一方では、最近流行しているIP電話は、データごとの特徴をほとんど考慮せずに、 インフラの共通化を優先した結果、非常に安くできるようになったのも事実だ。 音声で使用される帯域に対して十分な帯域があり、 ベストエフォートでサービスすることを前提にしたものだ。

また、主に室内で数Mbpsを確保できる無線LAN(Wi-Fi)では、 無線LANIPケータイ電話 が使われているので、簡単に実現しそうだと感じる。 実は、高速通信可能といっても端末一台あたりの最大値であるので、 多数の端末と基地局が存在する携帯電話のシステムで機能する保証はない。 実際、新しい携帯電話システムの実験しても、 実用化までたどり着かないケースも多い。

多数の通信方式が候補に

3Gのような携帯電話のシステムは、ITU(国際電気通信連合)で標準化が進められている。 一方で、高速無線LANをはじめとする無線システムの標準化がIEEE (電気電子学会)で進められている。 ジュネーブに本部があるITUは主に電話などの通信関係の標準化をしており、 IEEEはアメリカに本部があり、 コンピュータおよびネットワーク関係の標準化を行っている。 携帯電話は、グローバルな相互接続性が求められることもあり、 前者は音声通信ありき、後者はデータ通信中心のシステムが考えられている。

オールIP化されたケータイは、 ユーザから見たシステムはどれも大差がないとも言える。 なお、広帯域を実現するには必然的に使用する周波数も高くなるため、 ビルや地下には電波は届きにくくなるため、 事業者がどれだけサービス展開をするかで評価される可能性がある。

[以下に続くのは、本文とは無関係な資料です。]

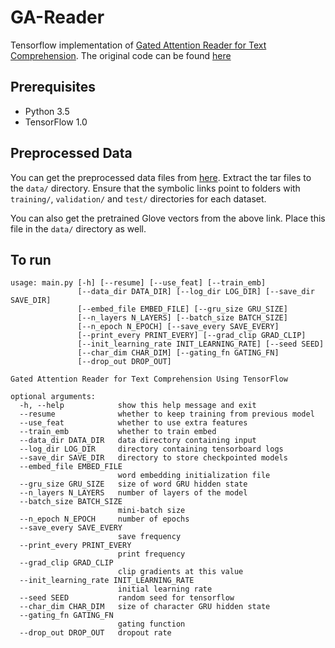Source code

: # GA-Reader
Tensorflow implementation of [Gated Attention Reader for Text Comprehension](https://arxiv.org/abs/1606.01549). The original code can be found [here](https://github.com/bdhingra/ga-reader)

## Prerequisites
- Python 3.5
- TensorFlow 1.0

## Preprocessed Data
You can get the preprocessed data files from [here](https://drive.google.com/drive/folders/0B7aCzQIaRTDUZS1EWlRKMmt3OXM?usp=sharing). Extract the tar files to the `data/` directory. Ensure that the symbolic links point to folders with `training/`, `validation/` and `test/` directories for each dataset.

You can also get the pretrained Glove vectors from the above link. Place this file in the `data/` directory as well.

## To run
```
usage: main.py [-h] [--resume] [--use_feat] [--train_emb]
               [--data_dir DATA_DIR] [--log_dir LOG_DIR] [--save_dir SAVE_DIR]
               [--embed_file EMBED_FILE] [--gru_size GRU_SIZE]
               [--n_layers N_LAYERS] [--batch_size BATCH_SIZE]
               [--n_epoch N_EPOCH] [--save_every SAVE_EVERY]
               [--print_every PRINT_EVERY] [--grad_clip GRAD_CLIP]
               [--init_learning_rate INIT_LEARNING_RATE] [--seed SEED]
               [--char_dim CHAR_DIM] [--gating_fn GATING_FN]
               [--drop_out DROP_OUT]

Gated Attention Reader for Text Comprehension Using TensorFlow

optional arguments:
  -h, --help            show this help message and exit
  --resume              whether to keep training from previous model
  --use_feat            whether to use extra features
  --train_emb           whether to train embed
  --data_dir DATA_DIR   data directory containing input
  --log_dir LOG_DIR     directory containing tensorboard logs
  --save_dir SAVE_DIR   directory to store checkpointed models
  --embed_file EMBED_FILE
                        word embedding initialization file
  --gru_size GRU_SIZE   size of word GRU hidden state
  --n_layers N_LAYERS   number of layers of the model
  --batch_size BATCH_SIZE
                        mini-batch size
  --n_epoch N_EPOCH     number of epochs
  --save_every SAVE_EVERY
                        save frequency
  --print_every PRINT_EVERY
                        print frequency
  --grad_clip GRAD_CLIP
                        clip gradients at this value
  --init_learning_rate INIT_LEARNING_RATE
                        initial learning rate
  --seed SEED           random seed for tensorflow
  --char_dim CHAR_DIM   size of character GRU hidden state
  --gating_fn GATING_FN
                        gating function
  --drop_out DROP_OUT   dropout rate
```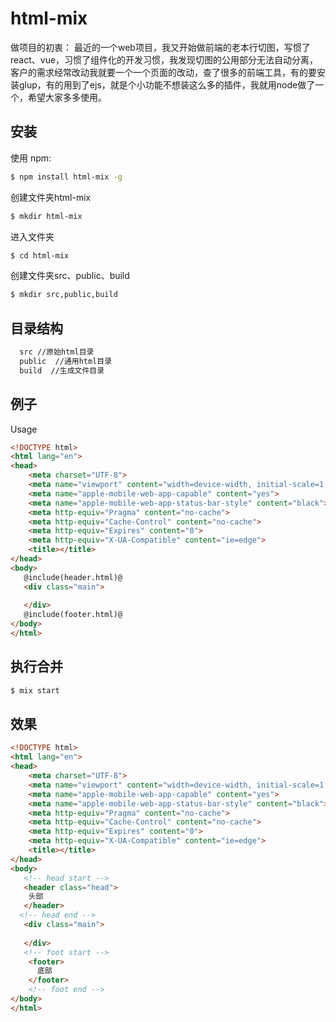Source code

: # html-mix

做项目的初衷：
    最近的一个web项目，我又开始做前端的老本行切图，写惯了react、vue，习惯了组件化的开发习惯，我发现切图的公用部分无法自动分离，客户的需求经常改动我就要一个一个页面的改动，查了很多的前端工具，有的要安装glup，有的用到了ejs，就是个小功能不想装这么多的插件，我就用node做了一个，希望大家多多使用。

## 安装

使用 npm:

```bash
$ npm install html-mix -g
```
创建文件夹html-mix

```bash
$ mkdir html-mix
```
进入文件夹

```bash
$ cd html-mix
```
创建文件夹src、public、build

```bash
$ mkdir src,public,build
```

## 目录结构
```html
  src //原始html目录
  public  //通用html目录
  build  //生成文件目录
```
## 例子

Usage


```html
<!DOCTYPE html>
<html lang="en">
<head>
    <meta charset="UTF-8">
    <meta name="viewport" content="width=device-width, initial-scale=1, maximum-scale=1, minimum-scale=1, user-scalable=no, minimal-ui">
    <meta name="apple-mobile-web-app-capable" content="yes">
    <meta name="apple-mobile-web-app-status-bar-style" content="black">
    <meta http-equiv="Pragma" content="no-cache">
    <meta http-equiv="Cache-Control" content="no-cache">
    <meta http-equiv="Expires" content="0">
    <meta http-equiv="X-UA-Compatible" content="ie=edge">
    <title></title>
</head>
<body>
   @include(header.html)@
   <div class="main">
   
   </div>
   @include(footer.html)@
</body>
</html>
```
## 执行合并

```bash
$ mix start
```
## 效果

```html
<!DOCTYPE html>
<html lang="en">
<head>
    <meta charset="UTF-8">
    <meta name="viewport" content="width=device-width, initial-scale=1, maximum-scale=1, minimum-scale=1, user-scalable=no, minimal-ui">
    <meta name="apple-mobile-web-app-capable" content="yes">
    <meta name="apple-mobile-web-app-status-bar-style" content="black">
    <meta http-equiv="Pragma" content="no-cache">
    <meta http-equiv="Cache-Control" content="no-cache">
    <meta http-equiv="Expires" content="0">
    <meta http-equiv="X-UA-Compatible" content="ie=edge">
    <title></title>
</head>
<body>
   <!-- head start -->
   <header class="head">
    头部
   </header>
  <!-- head end -->
   <div class="main">
   
   </div>
   <!-- foot start -->
    <footer>
      底部
    </footer>
    <!-- foot end -->
</body>
</html>
```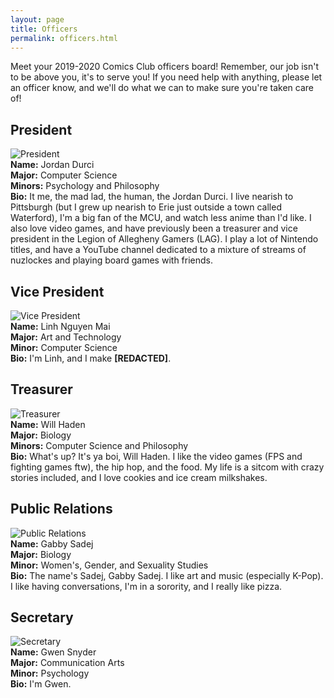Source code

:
```yaml
---
layout: page
title: Officers
permalink: officers.html
---
```


Meet your 2019-2020 Comics Club officers board!  Remember, our job isn't to be above you, it's to serve you!  If you need help with anything, please let an officer know, and we'll do what we can to make sure you're taken care of!

## President
![President](../images/officers/placeholder.png)  
**Name:** Jordan Durci  
**Major:** Computer Science  
**Minors:** Psychology and Philosophy  
**Bio:** It me, the mad lad, the human, the Jordan Durci.  I live nearish to Pittsburgh (but I grew up nearish to Erie just outside a town called Waterford), I'm a big fan of the MCU, and watch less anime than I'd like.  I also love video games, and have previously been a treasurer and vice president in the Legion of Allegheny Gamers (LAG).  I play a lot of Nintendo titles, and have a YouTube channel dedicated to a mixture of streams of nuzlockes and playing board games with friends.  

## Vice President
![Vice President](../images/officers/placeholder.png)  
**Name:** Linh Nguyen Mai  
**Major:** Art and Technology  
**Minor:** Computer Science  
**Bio:** I'm Linh, and I make **[REDACTED]**.  

## Treasurer
![Treasurer](../images/officers/placeholder.png)  
**Name:** Will Haden  
**Major:** Biology  
**Minors:** Computer Science and Philosophy  
**Bio:** What's up?  It's ya boi, Will Haden.  I like the video games (FPS and fighting games ftw), the hip hop, and the food.  My life is a sitcom with crazy stories included, and I love cookies and ice cream milkshakes.  

## Public Relations
![Public Relations](../images/officers/placeholder.png)  
**Name:** Gabby Sadej  
**Major:** Biology  
**Minor:** Women's, Gender, and Sexuality Studies  
**Bio:** The name's Sadej, Gabby Sadej.  I like art and music (especially K-Pop).  I like having conversations, I'm in a sorority, and I really like pizza.  

## Secretary
![Secretary](../images/officers/placeholder.png)  
**Name:** Gwen Snyder  
**Major:** Communication Arts  
**Minor:** Psychology  
**Bio:** I'm Gwen.  
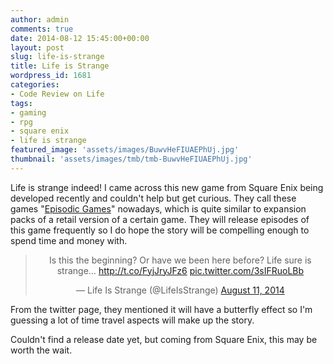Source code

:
 ```yaml
---
author: admin
comments: true
date: 2014-08-12 15:45:00+00:00
layout: post
slug: life-is-strange
title: Life is Strange
wordpress_id: 1681
categories:
- Code Review on Life
tags:
- gaming
- rpg
- square enix
- life is strange
featured_image: 'assets/images/BuwvHeFIUAEPhUj.jpg'
thumbnail: 'assets/images/tmb/tmb-BuwvHeFIUAEPhUj.jpg'
---
```


Life is strange indeed! I came across this new game from Square Enix being developed recently and couldn't help but get curious. They call these games "[Episodic Games](http://en.wikipedia.org/wiki/Episodic_video_games)" nowadays, which is quite similar to expansion packs of a retail version of a certain game. They will release episodes of this game frequently so I do hope the story will be compelling enough to spend time and money with.

<blockquote align="center" class="twitter-tweet" lang="en"><p>Is this the beginning? Or have we been here before? Life sure is strange… <a href="http://t.co/FyjJryJFz6">http://t.co/FyjJryJFz6</a> <a href="http://t.co/3sIFRuoLBb">pic.twitter.com/3sIFRuoLBb</a></p>&mdash; Life Is Strange (@LifeIsStrange) <a href="https://twitter.com/LifeIsStrange/status/498831275684155393">August 11, 2014</a></blockquote>
<script async src="//platform.twitter.com/widgets.js" charset="utf-8"></script>



From the twitter page, they mentioned it will have a butterfly effect so I'm guessing a lot of time travel aspects will make up the story.





Couldn't find a release date yet, but coming from Square Enix, this may be worth the wait.
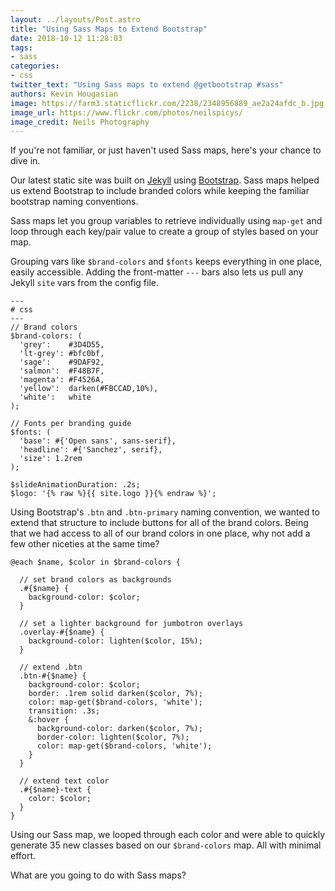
 ```yaml
---
layout: ../layouts/Post.astro
title: "Using Sass Maps to Extend Bootstrap"
date: 2018-10-12 11:28:03
tags:
- sass
categories:
- css
twitter_text: "Using Sass maps to extend @getbootstrap #sass"
authors: Kevin Hougasian
image: https://farm3.staticflickr.com/2238/2348956889_ae2a24afdc_b.jpg
image_url: https://www.flickr.com/photos/neilspicys/
image_credit: Neils Photography
---
```


If you're not familiar, or just haven't used Sass maps, here's your chance to dive in.

Our latest static site was built on [Jekyll](https://jekyllrb.com/) using [Bootstrap](https://getbootstrap.com). Sass maps helped us extend Bootstrap to include branded colors while keeping the familiar bootstrap naming conventions.

Sass maps let you group variables to retrieve individually using `map-get` and loop through each key/pair value to create a group of styles based on your map.

Grouping vars like `$brand-colors` and `$fonts` keeps everything in one place, easily accessible. Adding the front-matter `---` bars also lets us pull any Jekyll `site` vars from the config file.

```
---
# css
---
// Brand colors
$brand-colors: (
  'grey':    #3D4D55,
  'lt-grey': #bfc0bf,
  'sage':    #9DAF92,
  'salmon':  #F48B7F,
  'magenta': #F4526A,
  'yellow':  darken(#FBCCAD,10%),
  'white':   white
);

// Fonts per branding guide
$fonts: (
  'base': #{'Open sans', sans-serif},
  'headline': #{'Sanchez', serif},
  'size': 1.2rem
);

$slideAnimationDuration: .2s;
$logo: '{% raw %}{{ site.logo }}{% endraw %}';
```

Using Bootstrap's `.btn` and  `.btn-primary` naming convention, we wanted to extend that structure to include buttons for all of the brand colors. Being that we had access to all of our brand colors in one place, why not add a few other niceties at the same time?

```
@each $name, $color in $brand-colors {

  // set brand colors as backgrounds
  .#{$name} {
    background-color: $color;
  }

  // set a lighter background for jumbotron overlays
  .overlay-#{$name} {
    background-color: lighten($color, 15%);
  }

  // extend .btn
  .btn-#{$name} {
    background-color: $color;
    border: .1rem solid darken($color, 7%);
    color: map-get($brand-colors, 'white');
    transition: .3s;
    &:hover {
      background-color: darken($color, 7%);
      border-color: lighten($color, 7%);
      color: map-get($brand-colors, 'white');
    }
  }

  // extend text color
  .#{$name}-text {
    color: $color;
  }
}
```

Using our Sass map, we looped through each color and  were able to quickly generate 35 new classes based on our `$brand-colors` map. All with minimal effort.

What are you going to do with Sass maps?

通信速度がこれ以上高速化されても、ケータイに特有のコンテンツは考えにくい。 既にブロードバンドになっている有線ネットワークの状況を考えると テレビ電話のような映像も送ることが一般的になる可能性は現状それほど高くない。 音声通話が定額制だけがキラーアプリケーションでは、 単純にノートPCに接続して高速データ通信を行うだけになってしまう。 また、乱立した規格は混乱の元にもなり、 過渡期にこそ複数の周波数あるいは規格に対応した端末が望まれる。 そうなれば、ユーザは方式の違いは意識することなく使うようになり、 3Gと同様に次世代への移行が進まないということになりかねない。 ただし、2012年まで2Gを継続するという計画を聞くと、 そのような心配は当分先のことになりそうである。